BEGIN DATASET EXTRACT

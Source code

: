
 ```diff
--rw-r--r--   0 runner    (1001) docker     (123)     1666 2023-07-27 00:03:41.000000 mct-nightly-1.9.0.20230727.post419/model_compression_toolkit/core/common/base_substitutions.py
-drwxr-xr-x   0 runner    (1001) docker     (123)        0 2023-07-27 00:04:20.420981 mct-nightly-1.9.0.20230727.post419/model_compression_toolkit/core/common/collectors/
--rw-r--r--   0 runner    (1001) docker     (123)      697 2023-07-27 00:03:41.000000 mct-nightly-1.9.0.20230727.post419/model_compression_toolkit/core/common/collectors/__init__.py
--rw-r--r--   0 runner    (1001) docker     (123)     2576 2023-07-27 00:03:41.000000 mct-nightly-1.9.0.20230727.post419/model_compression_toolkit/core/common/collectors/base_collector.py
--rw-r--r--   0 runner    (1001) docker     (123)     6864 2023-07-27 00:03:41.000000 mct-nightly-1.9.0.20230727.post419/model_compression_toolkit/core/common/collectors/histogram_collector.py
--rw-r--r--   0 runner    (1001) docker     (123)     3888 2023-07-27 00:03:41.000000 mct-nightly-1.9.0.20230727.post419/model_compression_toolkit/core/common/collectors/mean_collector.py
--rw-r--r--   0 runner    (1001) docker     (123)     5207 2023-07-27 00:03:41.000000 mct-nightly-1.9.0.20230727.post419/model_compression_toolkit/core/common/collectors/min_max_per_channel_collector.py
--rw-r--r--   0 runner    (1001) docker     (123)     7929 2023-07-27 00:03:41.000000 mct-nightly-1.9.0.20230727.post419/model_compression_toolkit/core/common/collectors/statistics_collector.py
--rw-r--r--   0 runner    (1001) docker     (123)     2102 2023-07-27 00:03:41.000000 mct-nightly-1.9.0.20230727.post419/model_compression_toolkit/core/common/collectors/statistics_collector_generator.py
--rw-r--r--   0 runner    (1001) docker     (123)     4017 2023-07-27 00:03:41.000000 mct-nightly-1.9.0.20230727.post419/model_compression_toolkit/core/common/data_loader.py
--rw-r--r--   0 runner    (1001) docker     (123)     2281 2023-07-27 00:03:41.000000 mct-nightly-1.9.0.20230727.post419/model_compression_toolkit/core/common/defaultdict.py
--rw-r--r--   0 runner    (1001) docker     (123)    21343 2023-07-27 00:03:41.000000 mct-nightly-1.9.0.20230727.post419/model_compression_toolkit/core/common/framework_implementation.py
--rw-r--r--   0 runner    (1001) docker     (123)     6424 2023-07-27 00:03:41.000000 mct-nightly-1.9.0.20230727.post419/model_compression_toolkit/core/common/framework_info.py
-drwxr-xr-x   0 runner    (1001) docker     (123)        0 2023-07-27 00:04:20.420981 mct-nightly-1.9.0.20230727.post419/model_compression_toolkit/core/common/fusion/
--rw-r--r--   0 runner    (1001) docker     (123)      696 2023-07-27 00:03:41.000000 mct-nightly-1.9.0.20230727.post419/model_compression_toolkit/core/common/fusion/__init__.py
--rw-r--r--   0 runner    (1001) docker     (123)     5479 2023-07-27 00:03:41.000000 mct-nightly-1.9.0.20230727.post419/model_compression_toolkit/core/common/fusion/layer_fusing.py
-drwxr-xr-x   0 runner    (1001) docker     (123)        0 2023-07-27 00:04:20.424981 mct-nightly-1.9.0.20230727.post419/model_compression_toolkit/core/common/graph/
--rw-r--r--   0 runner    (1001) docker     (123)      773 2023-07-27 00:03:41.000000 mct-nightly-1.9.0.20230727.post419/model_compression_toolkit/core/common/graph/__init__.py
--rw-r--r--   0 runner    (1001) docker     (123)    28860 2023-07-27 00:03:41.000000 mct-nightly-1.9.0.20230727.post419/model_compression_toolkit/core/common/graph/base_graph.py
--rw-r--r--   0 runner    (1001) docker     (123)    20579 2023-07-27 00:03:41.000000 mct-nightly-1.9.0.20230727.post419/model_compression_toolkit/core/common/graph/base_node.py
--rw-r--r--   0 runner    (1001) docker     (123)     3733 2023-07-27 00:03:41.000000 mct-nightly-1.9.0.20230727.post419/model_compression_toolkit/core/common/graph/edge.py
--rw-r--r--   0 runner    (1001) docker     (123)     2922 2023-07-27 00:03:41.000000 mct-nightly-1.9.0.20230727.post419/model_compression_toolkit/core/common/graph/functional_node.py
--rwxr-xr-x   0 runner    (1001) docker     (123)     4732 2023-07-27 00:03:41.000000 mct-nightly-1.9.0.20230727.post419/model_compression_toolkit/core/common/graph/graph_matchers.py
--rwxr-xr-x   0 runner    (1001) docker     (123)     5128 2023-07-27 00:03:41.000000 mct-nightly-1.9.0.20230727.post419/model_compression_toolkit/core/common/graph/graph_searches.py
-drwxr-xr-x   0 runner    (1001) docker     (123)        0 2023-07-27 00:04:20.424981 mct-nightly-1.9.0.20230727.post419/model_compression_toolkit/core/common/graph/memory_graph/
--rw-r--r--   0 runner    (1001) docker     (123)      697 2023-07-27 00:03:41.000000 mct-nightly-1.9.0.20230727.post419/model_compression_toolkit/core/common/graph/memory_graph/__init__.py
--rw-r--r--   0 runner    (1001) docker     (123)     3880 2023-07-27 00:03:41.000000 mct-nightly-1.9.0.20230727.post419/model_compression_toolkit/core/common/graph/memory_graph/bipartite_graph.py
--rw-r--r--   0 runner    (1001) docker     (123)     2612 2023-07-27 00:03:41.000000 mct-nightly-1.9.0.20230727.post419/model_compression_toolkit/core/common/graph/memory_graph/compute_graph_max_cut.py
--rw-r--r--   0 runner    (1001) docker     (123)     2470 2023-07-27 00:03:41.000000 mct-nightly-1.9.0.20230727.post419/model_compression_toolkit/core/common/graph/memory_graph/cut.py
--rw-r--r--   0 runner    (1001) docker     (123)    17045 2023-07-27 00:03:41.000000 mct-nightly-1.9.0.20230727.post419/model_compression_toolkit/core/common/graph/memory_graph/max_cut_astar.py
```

END DATASET EXTRACT

§ WHAT THE TASK REQUIRES: Write the material out once more, keeping each line exact.

§ RESULT OF THIS TASK:
Source code

:
 ```diff
--rw-r--r--   0 runner    (1001) docker     (123)     1666 2023-07-27 00:03:41.000000 mct-nightly-1.9.0.20230727.post419/model_compression_toolkit/core/common/base_substitutions.py
-drwxr-xr-x   0 runner    (1001) docker     (123)        0 2023-07-27 00:04:20.420981 mct-nightly-1.9.0.20230727.post419/model_compression_toolkit/core/common/collectors/
--rw-r--r--   0 runner    (1001) docker     (123)      697 2023-07-27 00:03:41.000000 mct-nightly-1.9.0.20230727.post419/model_compression_toolkit/core/common/collectors/__init__.py
--rw-r--r--   0 runner    (1001) docker     (123)     2576 2023-07-27 00:03:41.000000 mct-nightly-1.9.0.20230727.post419/model_compression_toolkit/core/common/collectors/base_collector.py
--rw-r--r--   0 runner    (1001) docker     (123)     6864 2023-07-27 00:03:41.000000 mct-nightly-1.9.0.20230727.post419/model_compression_toolkit/core/common/collectors/histogram_collector.py
--rw-r--r--   0 runner    (1001) docker     (123)     3888 2023-07-27 00:03:41.000000 mct-nightly-1.9.0.20230727.post419/model_compression_toolkit/core/common/collectors/mean_collector.py
--rw-r--r--   0 runner    (1001) docker     (123)     5207 2023-07-27 00:03:41.000000 mct-nightly-1.9.0.20230727.post419/model_compression_toolkit/core/common/collectors/min_max_per_channel_collector.py
--rw-r--r--   0 runner    (1001) docker     (123)     7929 2023-07-27 00:03:41.000000 mct-nightly-1.9.0.20230727.post419/model_compression_toolkit/core/common/collectors/statistics_collector.py
--rw-r--r--   0 runner    (1001) docker     (123)     2102 2023-07-27 00:03:41.000000 mct-nightly-1.9.0.20230727.post419/model_compression_toolkit/core/common/collectors/statistics_collector_generator.py
--rw-r--r--   0 runner    (1001) docker     (123)     4017 2023-07-27 00:03:41.000000 mct-nightly-1.9.0.20230727.post419/model_compression_toolkit/core/common/data_loader.py
--rw-r--r--   0 runner    (1001) docker     (123)     2281 2023-07-27 00:03:41.000000 mct-nightly-1.9.0.20230727.post419/model_compression_toolkit/core/common/defaultdict.py
--rw-r--r--   0 runner    (1001) docker     (123)    21343 2023-07-27 00:03:41.000000 mct-nightly-1.9.0.20230727.post419/model_compression_toolkit/core/common/framework_implementation.py
--rw-r--r--   0 runner    (1001) docker     (123)     6424 2023-07-27 00:03:41.000000 mct-nightly-1.9.0.20230727.post419/model_compression_toolkit/core/common/framework_info.py
-drwxr-xr-x   0 runner    (1001) docker     (123)        0 2023-07-27 00:04:20.420981 mct-nightly-1.9.0.20230727.post419/model_compression_toolkit/core/common/fusion/
--rw-r--r--   0 runner    (1001) docker     (123)      696 2023-07-27 00:03:41.000000 mct-nightly-1.9.0.20230727.post419/model_compression_toolkit/core/common/fusion/__init__.py
--rw-r--r--   0 runner    (1001) docker     (123)     5479 2023-07-27 00:03:41.000000 mct-nightly-1.9.0.20230727.post419/model_compression_toolkit/core/common/fusion/layer_fusing.py
-drwxr-xr-x   0 runner    (1001) docker     (123)        0 2023-07-27 00:04:20.424981 mct-nightly-1.9.0.20230727.post419/model_compression_toolkit/core/common/graph/
--rw-r--r--   0 runner    (1001) docker     (123)      773 2023-07-27 00:03:41.000000 mct-nightly-1.9.0.20230727.post419/model_compression_toolkit/core/common/graph/__init__.py
--rw-r--r--   0 runner    (1001) docker     (123)    28860 2023-07-27 00:03:41.000000 mct-nightly-1.9.0.20230727.post419/model_compression_toolkit/core/common/graph/base_graph.py
--rw-r--r--   0 runner    (1001) docker     (123)    20579 2023-07-27 00:03:41.000000 mct-nightly-1.9.0.20230727.post419/model_compression_toolkit/core/common/graph/base_node.py
--rw-r--r--   0 runner    (1001) docker     (123)     3733 2023-07-27 00:03:41.000000 mct-nightly-1.9.0.20230727.post419/model_compression_toolkit/core/common/graph/edge.py
--rw-r--r--   0 runner    (1001) docker     (123)     2922 2023-07-27 00:03:41.000000 mct-nightly-1.9.0.20230727.post419/model_compression_toolkit/core/common/graph/functional_node.py
--rwxr-xr-x   0 runner    (1001) docker     (123)     4732 2023-07-27 00:03:41.000000 mct-nightly-1.9.0.20230727.post419/model_compression_toolkit/core/common/graph/graph_matchers.py
--rwxr-xr-x   0 runner    (1001) docker     (123)     5128 2023-07-27 00:03:41.000000 mct-nightly-1.9.0.20230727.post419/model_compression_toolkit/core/common/graph/graph_searches.py
-drwxr-xr-x   0 runner    (1001) docker     (123)        0 2023-07-27 00:04:20.424981 mct-nightly-1.9.0.20230727.post419/model_compression_toolkit/core/common/graph/memory_graph/
--rw-r--r--   0 runner    (1001) docker     (123)      697 2023-07-27 00:03:41.000000 mct-nightly-1.9.0.20230727.post419/model_compression_toolkit/core/common/graph/memory_graph/__init__.py
--rw-r--r--   0 runner    (1001) docker     (123)     3880 2023-07-27 00:03:41.000000 mct-nightly-1.9.0.20230727.post419/model_compression_toolkit/core/common/graph/memory_graph/bipartite_graph.py
--rw-r--r--   0 runner    (1001) docker     (123)     2612 2023-07-27 00:03:41.000000 mct-nightly-1.9.0.20230727.post419/model_compression_toolkit/core/common/graph/memory_graph/compute_graph_max_cut.py
--rw-r--r--   0 runner    (1001) docker     (123)     2470 2023-07-27 00:03:41.000000 mct-nightly-1.9.0.20230727.post419/model_compression_toolkit/core/common/graph/memory_graph/cut.py
--rw-r--r--   0 runner    (1001) docker     (123)    17045 2023-07-27 00:03:41.000000 mct-nightly-1.9.0.20230727.post419/model_compression_toolkit/core/common/graph/memory_graph/max_cut_astar.py
```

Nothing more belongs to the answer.